Una cometa sulla cima di un campanile. Al posto di una croce. La statua di Manzoni davanti a una chiesa lontana dall'abitazione natale. Un teatro, il più famoso e prestigioso del mondo, con un nome sorprendente. La Scala. Un bar come tanti altri che diventa il bar. Per antonomasia. Al Giambellino. Immortalato da Giorgio Gaber. Una villa triste. Via Paolo Uccello. Al 17. E i milanesi che si uccidono al sabato. Perche'. Già, perche'. Centouno quesiti ai quali risponde l'ultimo volume della serie sbarcato in libreria con lo scopo e l'ambizione di rispondere alle curiosità di milanesi e non. «101 perche' sulla storia di Milano che non puoi non sapere»" (Newton Compton, pp. 288, euro 14,90) risponde a queste domande sulla città aprendo uno squarcio su stranezze nascoste fra le pieghe della capitale morale.
A scriverlo due giovani autori Giuliano Pavone e Marco Dell'Acqua che tradisce la sua milanesità e il suo tifo rossonero indugiando in battute provocatorie di dubbio gusto perche' prive di replica.

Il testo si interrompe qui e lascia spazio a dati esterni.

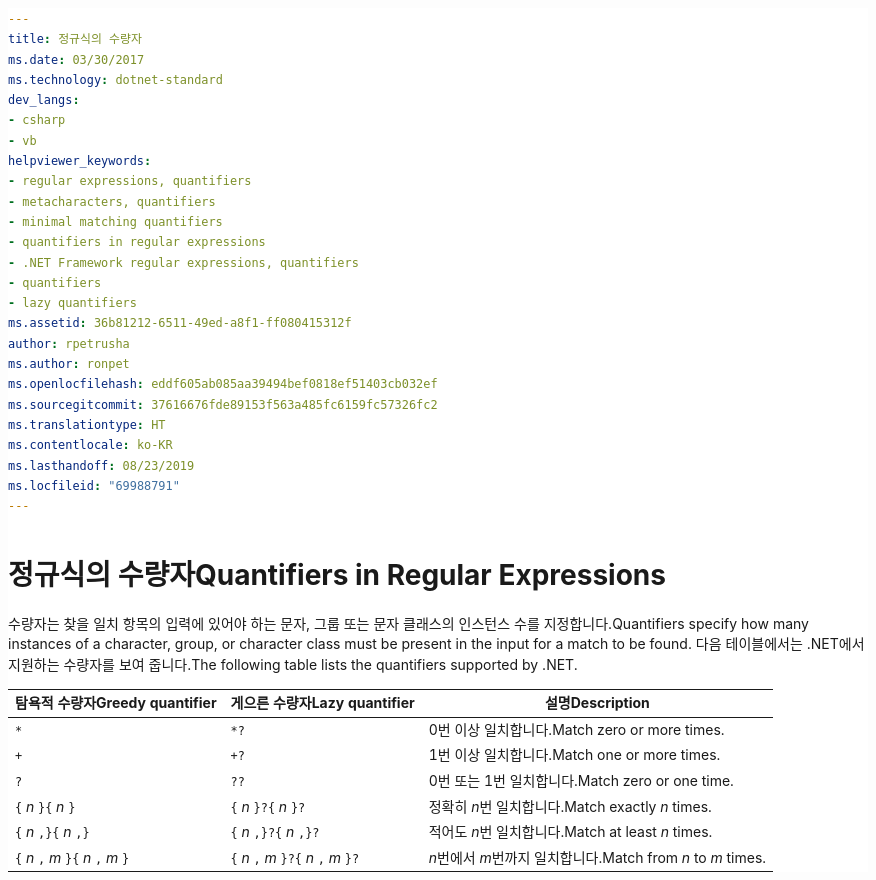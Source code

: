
 ```yaml
---
title: 정규식의 수량자
ms.date: 03/30/2017
ms.technology: dotnet-standard
dev_langs:
- csharp
- vb
helpviewer_keywords:
- regular expressions, quantifiers
- metacharacters, quantifiers
- minimal matching quantifiers
- quantifiers in regular expressions
- .NET Framework regular expressions, quantifiers
- quantifiers
- lazy quantifiers
ms.assetid: 36b81212-6511-49ed-a8f1-ff080415312f
author: rpetrusha
ms.author: ronpet
ms.openlocfilehash: eddf605ab085aa39494bef0818ef51403cb032ef
ms.sourcegitcommit: 37616676fde89153f563a485fc6159fc57326fc2
ms.translationtype: HT
ms.contentlocale: ko-KR
ms.lasthandoff: 08/23/2019
ms.locfileid: "69988791"
---
```

# <a name="quantifiers-in-regular-expressions"></a><span data-ttu-id="ef0fc-102">정규식의 수량자</span><span class="sxs-lookup"><span data-stu-id="ef0fc-102">Quantifiers in Regular Expressions</span></span>
<span data-ttu-id="ef0fc-103">수량자는 찾을 일치 항목의 입력에 있어야 하는 문자, 그룹 또는 문자 클래스의 인스턴스 수를 지정합니다.</span><span class="sxs-lookup"><span data-stu-id="ef0fc-103">Quantifiers specify how many instances of a character, group, or character class must be present in the input for a match to be found.</span></span>  <span data-ttu-id="ef0fc-104">다음 테이블에서는 .NET에서 지원하는 수량자를 보여 줍니다.</span><span class="sxs-lookup"><span data-stu-id="ef0fc-104">The following table lists the quantifiers supported by .NET.</span></span>  
  
|<span data-ttu-id="ef0fc-105">탐욕적 수량자</span><span class="sxs-lookup"><span data-stu-id="ef0fc-105">Greedy quantifier</span></span>|<span data-ttu-id="ef0fc-106">게으른 수량자</span><span class="sxs-lookup"><span data-stu-id="ef0fc-106">Lazy quantifier</span></span>|<span data-ttu-id="ef0fc-107">설명</span><span class="sxs-lookup"><span data-stu-id="ef0fc-107">Description</span></span>|  
|-----------------------|---------------------|-----------------|  
|`*`|`*?`|<span data-ttu-id="ef0fc-108">0번 이상 일치합니다.</span><span class="sxs-lookup"><span data-stu-id="ef0fc-108">Match zero or more times.</span></span>|  
|`+`|`+?`|<span data-ttu-id="ef0fc-109">1번 이상 일치합니다.</span><span class="sxs-lookup"><span data-stu-id="ef0fc-109">Match one or more times.</span></span>|  
|`?`|`??`|<span data-ttu-id="ef0fc-110">0번 또는 1번 일치합니다.</span><span class="sxs-lookup"><span data-stu-id="ef0fc-110">Match zero or one time.</span></span>|  
|<span data-ttu-id="ef0fc-111">`{` *n* `}`</span><span class="sxs-lookup"><span data-stu-id="ef0fc-111">`{` *n* `}`</span></span>|<span data-ttu-id="ef0fc-112">`{` *n* `}?`</span><span class="sxs-lookup"><span data-stu-id="ef0fc-112">`{` *n* `}?`</span></span>|<span data-ttu-id="ef0fc-113">정확히 *n*번 일치합니다.</span><span class="sxs-lookup"><span data-stu-id="ef0fc-113">Match exactly *n* times.</span></span>|  
|<span data-ttu-id="ef0fc-114">`{` *n* `,}`</span><span class="sxs-lookup"><span data-stu-id="ef0fc-114">`{` *n* `,}`</span></span>|<span data-ttu-id="ef0fc-115">`{` *n* `,}?`</span><span class="sxs-lookup"><span data-stu-id="ef0fc-115">`{` *n* `,}?`</span></span>|<span data-ttu-id="ef0fc-116">적어도 *n*번 일치합니다.</span><span class="sxs-lookup"><span data-stu-id="ef0fc-116">Match at least *n* times.</span></span>|  
|<span data-ttu-id="ef0fc-117">`{` *n* `,` *m* `}`</span><span class="sxs-lookup"><span data-stu-id="ef0fc-117">`{` *n* `,` *m* `}`</span></span>|<span data-ttu-id="ef0fc-118">`{` *n* `,` *m* `}?`</span><span class="sxs-lookup"><span data-stu-id="ef0fc-118">`{` *n* `,` *m* `}?`</span></span>|<span data-ttu-id="ef0fc-119">*n*번에서 *m*번까지 일치합니다.</span><span class="sxs-lookup"><span data-stu-id="ef0fc-119">Match from *n* to *m* times.</span></span>|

Ed ecco che così «Il rosso e il nero» di Stendhal diventa il pretesto per sfottere i cugini senza far ridere. Già, anche questo è Milano. In attesa che tocchi ora a un interista compilare il suo volume di sfottò ai danni dell'altra riva del Naviglio. In ogni caso Stendhal si presta per fare luce su una strada che ospitò Lucio Battisti in fuga da Poggio Bustone dove si dice che il padre gli avrebbe rotto in testa la chitarra. Un quartiere che avrebbe ospitato anche altri volti noti, Tony Dallara e i Dik Dik. E lo stesso Gaber che, al poco distante Giambellino, giocava abitualmente a biliardo. E che immortalò pure in una canzone, «La ballata del Cerutti Gino» in omaggio al bar Gino. Un mito del Giambellino. Meta anche di un altro Gino, il famoso barzellettiere, Bramieri. E in quel bar si aggirava il «drago». Appunto il Cerutti Gino, un delinquente da strapazzo che si fingeva un implacabile malvivente ma faceva fatica a rubare una Lambretta. E al comando di polizia ormai si erano impietositi di lui. Al punto che dopo il furto se la cavava con una ramanzina. E nulla più.

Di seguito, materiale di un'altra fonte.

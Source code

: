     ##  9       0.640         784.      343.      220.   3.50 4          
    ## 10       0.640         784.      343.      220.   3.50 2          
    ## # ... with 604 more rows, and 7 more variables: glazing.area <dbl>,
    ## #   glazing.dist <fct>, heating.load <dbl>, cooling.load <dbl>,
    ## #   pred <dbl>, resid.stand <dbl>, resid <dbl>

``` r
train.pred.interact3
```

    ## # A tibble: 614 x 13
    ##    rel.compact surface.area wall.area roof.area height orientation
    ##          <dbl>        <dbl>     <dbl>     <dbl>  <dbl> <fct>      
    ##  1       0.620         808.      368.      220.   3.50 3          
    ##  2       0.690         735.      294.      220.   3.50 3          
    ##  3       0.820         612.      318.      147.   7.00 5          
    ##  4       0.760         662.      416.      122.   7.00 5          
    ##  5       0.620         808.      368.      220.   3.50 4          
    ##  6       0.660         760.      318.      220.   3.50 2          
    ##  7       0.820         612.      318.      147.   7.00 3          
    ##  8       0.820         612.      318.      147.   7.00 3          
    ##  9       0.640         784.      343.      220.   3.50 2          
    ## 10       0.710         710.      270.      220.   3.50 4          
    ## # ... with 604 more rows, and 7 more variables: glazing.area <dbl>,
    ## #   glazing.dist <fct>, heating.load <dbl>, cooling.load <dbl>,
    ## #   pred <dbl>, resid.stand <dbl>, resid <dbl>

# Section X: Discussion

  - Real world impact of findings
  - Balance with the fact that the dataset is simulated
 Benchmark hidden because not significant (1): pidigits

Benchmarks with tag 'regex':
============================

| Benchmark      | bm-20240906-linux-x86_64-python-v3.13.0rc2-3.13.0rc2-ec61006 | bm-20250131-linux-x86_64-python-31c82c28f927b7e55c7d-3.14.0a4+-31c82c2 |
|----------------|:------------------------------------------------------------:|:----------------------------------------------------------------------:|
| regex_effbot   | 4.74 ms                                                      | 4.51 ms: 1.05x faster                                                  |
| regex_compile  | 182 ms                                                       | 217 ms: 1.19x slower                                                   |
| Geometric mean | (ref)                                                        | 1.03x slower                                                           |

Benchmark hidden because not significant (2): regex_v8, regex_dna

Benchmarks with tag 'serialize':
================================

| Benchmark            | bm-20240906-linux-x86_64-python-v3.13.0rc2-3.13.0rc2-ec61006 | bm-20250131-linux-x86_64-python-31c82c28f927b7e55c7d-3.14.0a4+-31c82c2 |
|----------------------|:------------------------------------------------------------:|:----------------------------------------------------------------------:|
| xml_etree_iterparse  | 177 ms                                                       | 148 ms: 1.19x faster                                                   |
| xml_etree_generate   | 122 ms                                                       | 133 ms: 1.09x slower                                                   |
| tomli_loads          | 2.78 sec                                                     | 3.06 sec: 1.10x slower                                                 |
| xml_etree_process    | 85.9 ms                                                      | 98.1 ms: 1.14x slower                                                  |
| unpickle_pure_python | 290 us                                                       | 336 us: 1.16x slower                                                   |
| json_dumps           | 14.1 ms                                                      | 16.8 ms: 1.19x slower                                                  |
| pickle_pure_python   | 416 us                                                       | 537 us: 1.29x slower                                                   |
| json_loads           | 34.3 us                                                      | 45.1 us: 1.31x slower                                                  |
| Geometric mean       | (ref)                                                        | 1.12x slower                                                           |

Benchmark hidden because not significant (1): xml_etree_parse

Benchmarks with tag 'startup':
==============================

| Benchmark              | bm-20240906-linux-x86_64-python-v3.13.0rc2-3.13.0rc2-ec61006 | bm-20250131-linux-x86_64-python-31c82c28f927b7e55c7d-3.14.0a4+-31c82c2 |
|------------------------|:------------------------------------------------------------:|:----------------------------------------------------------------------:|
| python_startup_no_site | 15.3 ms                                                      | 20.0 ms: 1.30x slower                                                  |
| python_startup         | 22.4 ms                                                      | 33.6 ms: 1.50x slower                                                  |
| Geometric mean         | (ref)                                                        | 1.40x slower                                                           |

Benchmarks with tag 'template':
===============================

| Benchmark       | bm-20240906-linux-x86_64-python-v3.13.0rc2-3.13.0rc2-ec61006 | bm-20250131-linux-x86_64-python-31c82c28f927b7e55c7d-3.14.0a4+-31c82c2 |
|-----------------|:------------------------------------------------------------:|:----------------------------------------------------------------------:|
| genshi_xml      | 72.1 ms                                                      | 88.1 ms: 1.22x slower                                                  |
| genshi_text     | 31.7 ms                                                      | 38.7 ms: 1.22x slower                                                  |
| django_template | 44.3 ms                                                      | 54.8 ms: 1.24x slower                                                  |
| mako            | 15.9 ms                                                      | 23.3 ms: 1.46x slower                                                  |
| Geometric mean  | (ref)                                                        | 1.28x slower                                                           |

E' la Milano dei centouno perche'. Perche' in via Paolo Uccello 17 c'è una villa triste? Ma certo, qui visse e prosperò nell'aprile del '45 un bandito, Pietro Koch, che con la sua corte di drogati, prostitute, ladri e perfino due preti sorvegliava il sottobosco per conto del Duce. Poi venne catturato. E scappò. Ma in via Paolo Uccello la fama rimase inalterata. E ancora oggi è ricordata da un targa.
E perche' la statua di Manzoni è davanti a San Fedele? La risposta sa di aneddoto. Don Lisander veniva abitualmente a messa in questa chiesa. Qui cadde urtando con la testa uno scalino nel 1873. Da quel trauma cranico non si riprese mai più e qualche settimana dopo lo scivolone, il 22 maggio, morì.
E quella cometa sulla cima di un campanile... Siamo a Sant'Eustorgio, signori. E qui sono sepolti i re magi. Così sulla cima più alta non c'è la croce, ma la stella.